Introduction to Spark Structured Streaming - Part 9 : Processing Time Window

Structured Streaming is a new streaming API, introduced in spark 2.0, rethinks stream processing in spark land. It models stream as an infinite table, rather than discrete collection of data. It’s a radical departure from models of other stream processing frameworks like storm, beam, flink etc. Structured Streaming is the first API to build stream processing on top of SQL engine.

Structured Streaming was in alpha in 2.0 and 2.1. But with release 2.2 it has hit stable status. In next few releases, it’s going to be de facto way of doing stream processing in spark.
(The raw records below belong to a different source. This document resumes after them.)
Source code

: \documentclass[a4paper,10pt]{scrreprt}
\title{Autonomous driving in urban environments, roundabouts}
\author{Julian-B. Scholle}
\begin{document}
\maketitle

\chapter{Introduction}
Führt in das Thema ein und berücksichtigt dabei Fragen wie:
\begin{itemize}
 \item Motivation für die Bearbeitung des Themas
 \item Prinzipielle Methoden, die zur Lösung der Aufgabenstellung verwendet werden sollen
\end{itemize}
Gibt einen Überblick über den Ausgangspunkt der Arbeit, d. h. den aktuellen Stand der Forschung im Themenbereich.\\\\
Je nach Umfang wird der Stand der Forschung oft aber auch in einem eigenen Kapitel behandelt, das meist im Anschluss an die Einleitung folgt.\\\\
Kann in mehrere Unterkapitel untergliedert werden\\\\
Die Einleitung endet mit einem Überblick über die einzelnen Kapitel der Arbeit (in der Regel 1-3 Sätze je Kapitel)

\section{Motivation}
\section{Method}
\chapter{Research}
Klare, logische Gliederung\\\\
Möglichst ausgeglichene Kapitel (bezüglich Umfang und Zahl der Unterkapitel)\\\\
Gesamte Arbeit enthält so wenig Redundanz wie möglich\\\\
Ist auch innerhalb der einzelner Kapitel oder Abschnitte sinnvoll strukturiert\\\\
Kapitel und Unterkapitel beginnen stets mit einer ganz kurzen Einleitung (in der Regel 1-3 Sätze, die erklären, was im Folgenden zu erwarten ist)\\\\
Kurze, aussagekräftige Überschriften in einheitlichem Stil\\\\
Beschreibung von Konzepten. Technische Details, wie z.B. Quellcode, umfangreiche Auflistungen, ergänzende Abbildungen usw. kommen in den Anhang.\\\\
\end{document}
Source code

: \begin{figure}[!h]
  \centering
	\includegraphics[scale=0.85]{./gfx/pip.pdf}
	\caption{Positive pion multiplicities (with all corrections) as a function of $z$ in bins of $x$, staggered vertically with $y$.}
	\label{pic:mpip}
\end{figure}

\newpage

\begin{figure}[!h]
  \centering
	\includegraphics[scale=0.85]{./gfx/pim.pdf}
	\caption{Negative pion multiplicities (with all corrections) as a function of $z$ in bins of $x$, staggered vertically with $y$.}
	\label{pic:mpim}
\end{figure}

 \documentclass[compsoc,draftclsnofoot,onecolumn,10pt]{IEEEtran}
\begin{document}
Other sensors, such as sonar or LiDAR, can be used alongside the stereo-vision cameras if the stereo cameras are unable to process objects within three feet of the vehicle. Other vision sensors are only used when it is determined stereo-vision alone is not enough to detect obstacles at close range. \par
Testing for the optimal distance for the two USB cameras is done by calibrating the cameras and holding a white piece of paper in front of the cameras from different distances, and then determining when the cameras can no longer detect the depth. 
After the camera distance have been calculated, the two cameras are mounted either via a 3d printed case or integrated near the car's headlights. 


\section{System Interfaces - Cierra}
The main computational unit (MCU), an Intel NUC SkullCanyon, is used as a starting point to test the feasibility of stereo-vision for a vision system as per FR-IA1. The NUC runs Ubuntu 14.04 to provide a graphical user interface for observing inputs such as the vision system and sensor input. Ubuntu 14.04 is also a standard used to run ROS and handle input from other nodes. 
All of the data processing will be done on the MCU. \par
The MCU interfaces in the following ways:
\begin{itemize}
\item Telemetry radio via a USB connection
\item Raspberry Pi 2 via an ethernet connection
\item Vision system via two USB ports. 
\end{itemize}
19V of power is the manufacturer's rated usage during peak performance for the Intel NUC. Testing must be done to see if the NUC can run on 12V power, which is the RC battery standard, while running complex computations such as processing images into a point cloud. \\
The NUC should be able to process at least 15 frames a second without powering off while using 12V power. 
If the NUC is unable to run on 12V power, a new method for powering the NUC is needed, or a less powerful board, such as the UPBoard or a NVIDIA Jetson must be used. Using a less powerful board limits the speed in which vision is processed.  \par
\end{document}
So it will be right time to make ourselves familiarise with this new API.

In this series of posts, I will be discussing about the different aspects of the structured streaming API. I will be discussing about new API’s, patterns and abstractions to solve common stream processing tasks.

This is the ninth post in the series. In this post, we discuss about processing time abstraction. You can read all the posts in the series here.

TL;DR You can access code on github.

Processing Time Abstraction

In last post we discussed about the different time abstractions. One of those abstractions were processing time. As name signifies, processing time is the time tracked by processing engine regarding when data was arrived for processing. This is same as time definition of older DStream API. In this abstraction of time, time passed is signified by the central clock maintained at the driver.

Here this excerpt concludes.